Starting at the line with "[Slop](https://github.com/naelstrof/slop) packaged for", set down each line of the entries below through the last one, exactly as it stands.

=== Available data ===

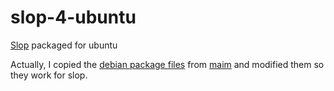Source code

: # slop-4-ubuntu
[Slop](https://github.com/naelstrof/slop) packaged for ubuntu

Actually, I copied the [debian package files](https://tracker.debian.org/pkg/maim) from [maim](https://github.com/naelstrof/maim)
and modified them so they work for slop.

===

## [Answer for the task]
[Slop](https://github.com/naelstrof/slop) packaged for ubuntu

Actually, I copied the [debian package files](https://tracker.debian.org/pkg/maim) from [maim](https://github.com/naelstrof/maim)
and modified them so they work for slop.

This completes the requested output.